UIN KHAS Jember Dorong Ekoteologi Jadi Jalan Baru Menyelamatkan Peradaban

SURABAYA – Krisis iklim bukan hanya soal cuaca ekstrem, tapi juga soal jiwa manusia yang kian gersang. Pesan itu menggema dalam International Conference on Islam Nusantara (ICNARA) 2025 yang digelar UIN Kiai Haji Achmad Siddiq (KHAS) Jember di Surabaya, 27–29 Oktober 2025.

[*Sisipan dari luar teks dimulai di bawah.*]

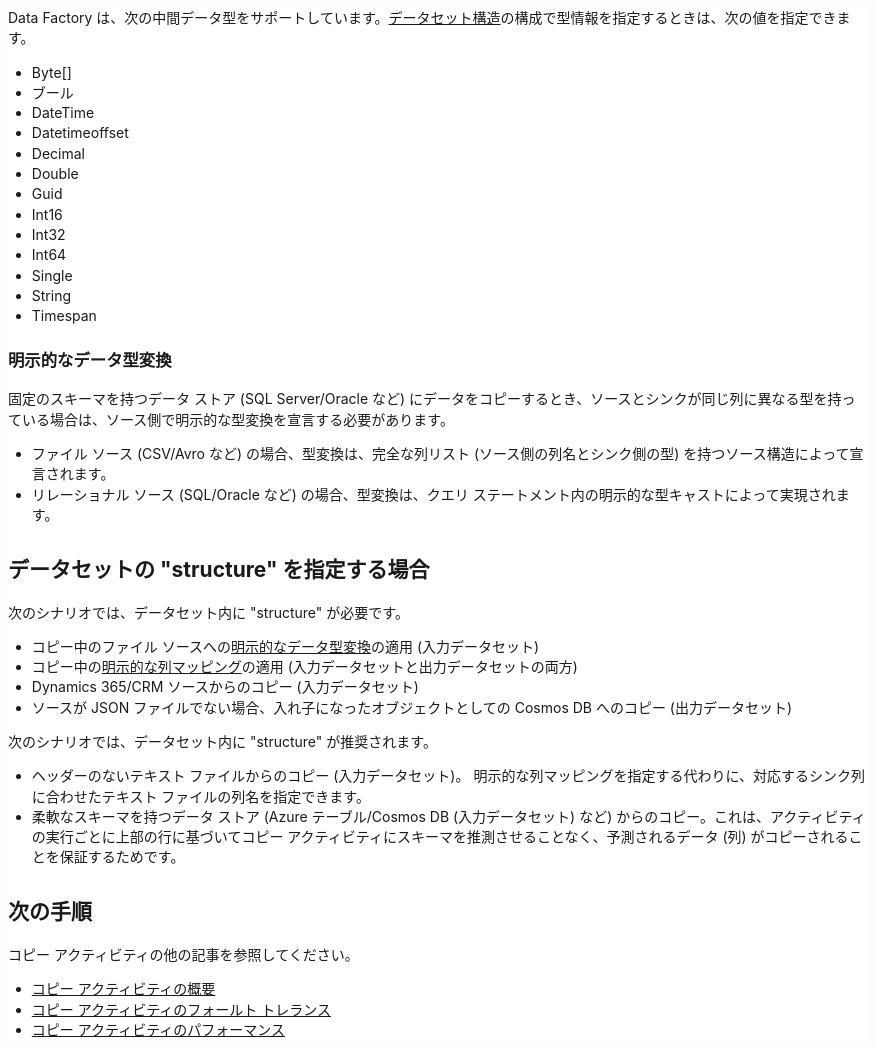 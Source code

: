 Data Factory は、次の中間データ型をサポートしています。[データセット構造](concepts-datasets-linked-services.md#dataset-structure)の構成で型情報を指定するときは、次の値を指定できます。

* Byte[]
* ブール
* DateTime
* Datetimeoffset
* Decimal
* Double
* Guid
* Int16
* Int32
* Int64
* Single
* String
* Timespan

### <a name="explicit-data-type-conversion"></a>明示的なデータ型変換

固定のスキーマを持つデータ ストア (SQL Server/Oracle など) にデータをコピーするとき、ソースとシンクが同じ列に異なる型を持っている場合は、ソース側で明示的な型変換を宣言する必要があります。

* ファイル ソース (CSV/Avro など) の場合、型変換は、完全な列リスト (ソース側の列名とシンク側の型) を持つソース構造によって宣言されます。
* リレーショナル ソース (SQL/Oracle など) の場合、型変換は、クエリ ステートメント内の明示的な型キャストによって実現されます。

## <a name="when-to-specify-dataset-structure"></a>データセットの "structure" を指定する場合

次のシナリオでは、データセット内に "structure" が必要です。

* コピー中のファイル ソースへの[明示的なデータ型変換](#explicit-data-type-conversion)の適用 (入力データセット)
* コピー中の[明示的な列マッピング](#explicit-column-mapping)の適用 (入力データセットと出力データセットの両方)
* Dynamics 365/CRM ソースからのコピー (入力データセット)
* ソースが JSON ファイルでない場合、入れ子になったオブジェクトとしての Cosmos DB へのコピー (出力データセット)

次のシナリオでは、データセット内に "structure" が推奨されます。

* ヘッダーのないテキスト ファイルからのコピー (入力データセット)。 明示的な列マッピングを指定する代わりに、対応するシンク列に合わせたテキスト ファイルの列名を指定できます。
* 柔軟なスキーマを持つデータ ストア (Azure テーブル/Cosmos DB (入力データセット) など) からのコピー。これは、アクティビティの実行ごとに上部の行に基づいてコピー アクティビティにスキーマを推測させることなく、予測されるデータ (列) がコピーされることを保証するためです。


## <a name="next-steps"></a>次の手順
コピー アクティビティの他の記事を参照してください。

- [コピー アクティビティの概要](copy-activity-overview.md)
- [コピー アクティビティのフォールト トレランス](copy-activity-fault-tolerance.md)
- [コピー アクティビティのパフォーマンス](copy-activity-performance.md)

Ajang tahunan ini menghadirkan para cendekiawan lintas negara untuk membahas peran Islam Nusantara dalam menjawab tantangan global, khususnya krisis ekologis yang kian mengkhawatirkan.

Dalam sambutannya, Rektor UIN KHAS Jember Prof. Hepni menegaskan bahwa bumi tengah berada di titik genting. Ia mengutip laporan IPCC 2022 yang mencatat suhu global naik 1,1 derajat Celsius dibanding era praindustri.

“Banjir, kekeringan, dan punahnya spesies hanyalah gejala. Luka paling dalam justru bersifat spiritual,” ujar Prof. Hepni di hadapan peserta konferensi.

Menurutnya, manusia modern telah kehilangan pandangan sakral terhadap alam. Alam kini dipandang sebatas “modal alami” yang bisa dieksploitasi tanpa batas, sebagaimana dikritik filsuf Islam Seyyed Hossein Nasr.

Prof. Hepni menilai paradigma pembangunan dunia masih berkutat pada logika lama. “Green economy dan sustainable development tetap berbasis kapitalistik. Bicara hijau, tapi sistemnya tetap serakah,” ujarnya.

Ia juga mengutip pemikiran Richard Smith dan John Foster, yang menilai teknologi hijau tak akan mampu mengobati akar krisis ekologis: keserakahan manusia dan sistem ekonomi yang tak bermoral.

Sebagai jalan keluar, Prof. Hepni mengusung gagasan ekoteologi—pandangan teologis yang menempatkan bumi sebagai bagian dari ciptaan Tuhan yang memiliki nilai spiritual.

“Ekoteologi mengajak kita menata ulang relasi manusia, Tuhan, dan alam. Alam bukan objek, tapi bagian dari diri kita,” jelasnya.

Ia menyebut sejumlah tokoh dunia seperti Leonardo Boff, Sally McFague, dan Thomas Berry yang menekankan pentingnya relasi baru antara manusia dan bumi.

Dalam Islam, lanjutnya, konsep khalifah dan amanah menegaskan manusia bukan pemilik bumi, melainkan penjaganya. “Tauhid mengajarkan kesatuan spiritual antara manusia dan alam,” ujarnya menegaskan.

Prof. Hepni juga menyoroti pencapaian Sustainable Development Goals (SDGs) yang dinilai masih terjebak dalam mekanisme pasar. Ia mengutip Naomi Klein yang menyebut penyelamatan bumi hanya bisa terjadi jika sistem ekonomi diubah secara mendasar.

“Tak ada keadilan ekologis tanpa keadilan sosial. Dan tak ada keberlanjutan sejati tanpa perubahan moral,” katanya.

Lebih dari sekadar kritik terhadap kapitalisme, ekoteologi menurutnya adalah tawaran spiritual baru untuk arah peradaban manusia. “Kita perlu bertobat dari keserakahan menuju kesederhanaan, dari dominasi menuju empati,” ajaknya.

ICNARA 2025 menghadirkan narasumber dari berbagai negara, termasuk Belanda dan sejumlah kampus di Indonesia. Konferensi ini diharapkan menjadi langkah awal menuju kesadaran ekologis global berbasis spiritualitas Nusantara.

“Menyelamatkan bumi berarti menyelamatkan kemanusiaan,” tutup Prof. Hepni. “Krisis ekologis adalah panggilan spiritual bagi kita semua.”

Dengan semangat Islam Nusantara yang menekankan harmoni antara manusia, alam, dan Sang Pencipta, UIN KHAS Jember berkomitmen menjadikan ICNARA 2025 sebagai tonggak lahirnya gerakan ekoteologi menuju peradaban hijau dan berkeadilan.